Stephen IX (X), Pope
STEPHEN IX (X), POPE
Pontificate: Aug. 3, 1057 (consecration, Rome) to March 29, 1058 (Florence); b. Frederick of Lorraine (father Duke Gozelo), he came to Rome in 1050 after the election of Pope Leo IX whose aims of church reform he supported. His brother, Godfrey III the Bearded, was Duke of Lorraine and, by marriage to Beatrice of Canossa, Duke of Tuscany. Frederick's noble birth and kinship with Leo IX marked him for high office. He studied at Liège, where he became a canon, then archdeacon of the chapter of the cathedral of Saint-Lambert. Leo nominated him chancellor and librarian of the Roman Church (before March 12, 1051), thus making him one of the leading papal advisers. Together with Cardinal-Bishop Humbert of Silva Candida and Archbishop Peter of Amalfi he was a member of the ill-fated legation to Constantinople in 1054 when the schism between the Latin and Greek Church became evident, but it is not known how much or even whether he contributed to the anti-Greek polemics current at that time. On account of the conflict between his brother Godfrey and Emperor Henry III he entered the abbey of montecassino upon his return where he was elected abbot (May 23, 1057) at the urging of humbert of silva candida and Hildebrand (later gregory vii). On June 14, Victor II made him cardinalpriest of St. Chrysogonus. Within two months Victor was dead and Frederick elected in his place. Prior approval of the Empire was not sought possibly because of the presence of Stephen's brother Godfrey and the minority of Emperor Henry IV, whose mother Agnes served as Empress-Regent. Although most historians have interpreted this event as a first step toward freeing the papacy of imperial control, it has been overemphasized, and it is safer to assume that the intention was primarily to avoid any interference by the Roman nobility and to secure the protection of Duke Godfrey and his troops for the papacy. Empress Agnes subsequently gave her approval to the election. As pope, Stephen continued the reform and centralization of the Church. He promoted Peter Damian and Humbert of Silva Candida to positions of authority and used Hildebrand on missions. Like Leo IX he tried to fight against Norman inroads in southern Italy and once again sought to settle the Eastern schism in 1058.
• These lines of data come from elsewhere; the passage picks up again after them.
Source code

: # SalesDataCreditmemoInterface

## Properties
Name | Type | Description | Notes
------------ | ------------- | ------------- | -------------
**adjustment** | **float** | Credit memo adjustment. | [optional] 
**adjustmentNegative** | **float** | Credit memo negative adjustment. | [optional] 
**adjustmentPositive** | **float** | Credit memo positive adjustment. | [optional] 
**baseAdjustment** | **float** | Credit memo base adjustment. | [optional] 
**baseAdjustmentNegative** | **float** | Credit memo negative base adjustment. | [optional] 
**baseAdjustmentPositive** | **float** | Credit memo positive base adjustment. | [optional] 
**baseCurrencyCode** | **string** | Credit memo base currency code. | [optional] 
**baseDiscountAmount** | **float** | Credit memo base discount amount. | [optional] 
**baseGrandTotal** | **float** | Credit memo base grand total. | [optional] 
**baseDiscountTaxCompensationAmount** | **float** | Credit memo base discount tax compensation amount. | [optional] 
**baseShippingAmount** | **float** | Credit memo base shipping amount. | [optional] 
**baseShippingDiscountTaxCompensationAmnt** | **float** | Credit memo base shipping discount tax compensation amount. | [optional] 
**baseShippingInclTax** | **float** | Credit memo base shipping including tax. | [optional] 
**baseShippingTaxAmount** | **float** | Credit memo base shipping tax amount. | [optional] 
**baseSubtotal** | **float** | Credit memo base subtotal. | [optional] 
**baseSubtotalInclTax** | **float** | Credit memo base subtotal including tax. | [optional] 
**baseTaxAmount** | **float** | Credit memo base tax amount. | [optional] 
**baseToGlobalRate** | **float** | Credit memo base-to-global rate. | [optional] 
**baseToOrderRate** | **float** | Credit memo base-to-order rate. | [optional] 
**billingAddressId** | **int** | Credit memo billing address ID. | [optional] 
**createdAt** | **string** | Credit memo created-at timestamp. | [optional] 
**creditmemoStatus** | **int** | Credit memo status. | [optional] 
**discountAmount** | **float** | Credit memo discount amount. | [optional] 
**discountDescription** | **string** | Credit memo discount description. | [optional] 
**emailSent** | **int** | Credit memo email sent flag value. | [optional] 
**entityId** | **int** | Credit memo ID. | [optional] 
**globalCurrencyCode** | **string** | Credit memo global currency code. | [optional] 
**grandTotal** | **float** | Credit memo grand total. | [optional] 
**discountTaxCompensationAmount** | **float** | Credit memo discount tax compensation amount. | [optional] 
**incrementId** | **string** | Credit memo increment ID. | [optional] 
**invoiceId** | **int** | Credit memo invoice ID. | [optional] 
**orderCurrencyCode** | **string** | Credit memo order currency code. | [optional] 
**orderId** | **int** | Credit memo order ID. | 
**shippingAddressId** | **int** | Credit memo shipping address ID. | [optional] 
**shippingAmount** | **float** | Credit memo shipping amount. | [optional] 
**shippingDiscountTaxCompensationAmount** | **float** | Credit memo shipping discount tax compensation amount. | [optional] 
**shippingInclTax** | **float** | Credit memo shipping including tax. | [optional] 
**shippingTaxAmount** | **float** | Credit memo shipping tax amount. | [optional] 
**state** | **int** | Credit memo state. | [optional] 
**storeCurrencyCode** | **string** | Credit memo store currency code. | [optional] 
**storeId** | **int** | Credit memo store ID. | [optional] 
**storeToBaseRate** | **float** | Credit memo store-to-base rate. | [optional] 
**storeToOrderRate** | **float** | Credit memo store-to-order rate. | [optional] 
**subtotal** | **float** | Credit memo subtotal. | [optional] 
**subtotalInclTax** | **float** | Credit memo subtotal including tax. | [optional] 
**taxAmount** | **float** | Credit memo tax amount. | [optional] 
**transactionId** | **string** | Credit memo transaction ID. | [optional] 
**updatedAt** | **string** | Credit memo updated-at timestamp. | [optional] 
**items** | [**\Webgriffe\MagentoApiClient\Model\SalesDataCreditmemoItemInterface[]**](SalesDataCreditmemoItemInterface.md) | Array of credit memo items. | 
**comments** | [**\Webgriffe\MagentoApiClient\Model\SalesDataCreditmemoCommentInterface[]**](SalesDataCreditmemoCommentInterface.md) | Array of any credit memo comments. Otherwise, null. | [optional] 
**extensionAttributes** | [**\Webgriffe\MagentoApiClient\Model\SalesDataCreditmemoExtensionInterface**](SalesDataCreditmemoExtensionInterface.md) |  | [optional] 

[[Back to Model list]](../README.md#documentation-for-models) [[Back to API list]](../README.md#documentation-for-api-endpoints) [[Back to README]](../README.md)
He died in Florence was buried in the Church of S. Reparata. Despite his brief pontificate he may be accounted with Leo IX and Nicholas II as one of the decisive personalities in the early stages of the gregorian reform.
Bibliography: g. despy, "La Carrière lotharingienne du pape Etienne IX," Revue belge de philologie et d'histoire 31 (1953) 955–972. e. goez, Beatrix von Canossa und Tuszien (Vorträge und Forschungen Sonderband 41) (Sigmaringen 1995). j. laudage, "Stephan IX," Lexikon der Päpste und des Papsttums (Freiburg-Basel-Vienna 2001) 375. w. peters, "Papst Stephan und die Lütticher Kirche," in Papstgeschichte und Landesgeschichte (Festschrift H. Jakobs, Cologne 1995) 157–176. r. schieffer, "Stephan IX," Lexikon des Mittelalters 8 (Munich-Zuirch 1996) 118. g. tellenbach, The Church in Western Europe from the Tenth to the Early Twelfth Century, translated by t. reuter (Cambridge, England 1993).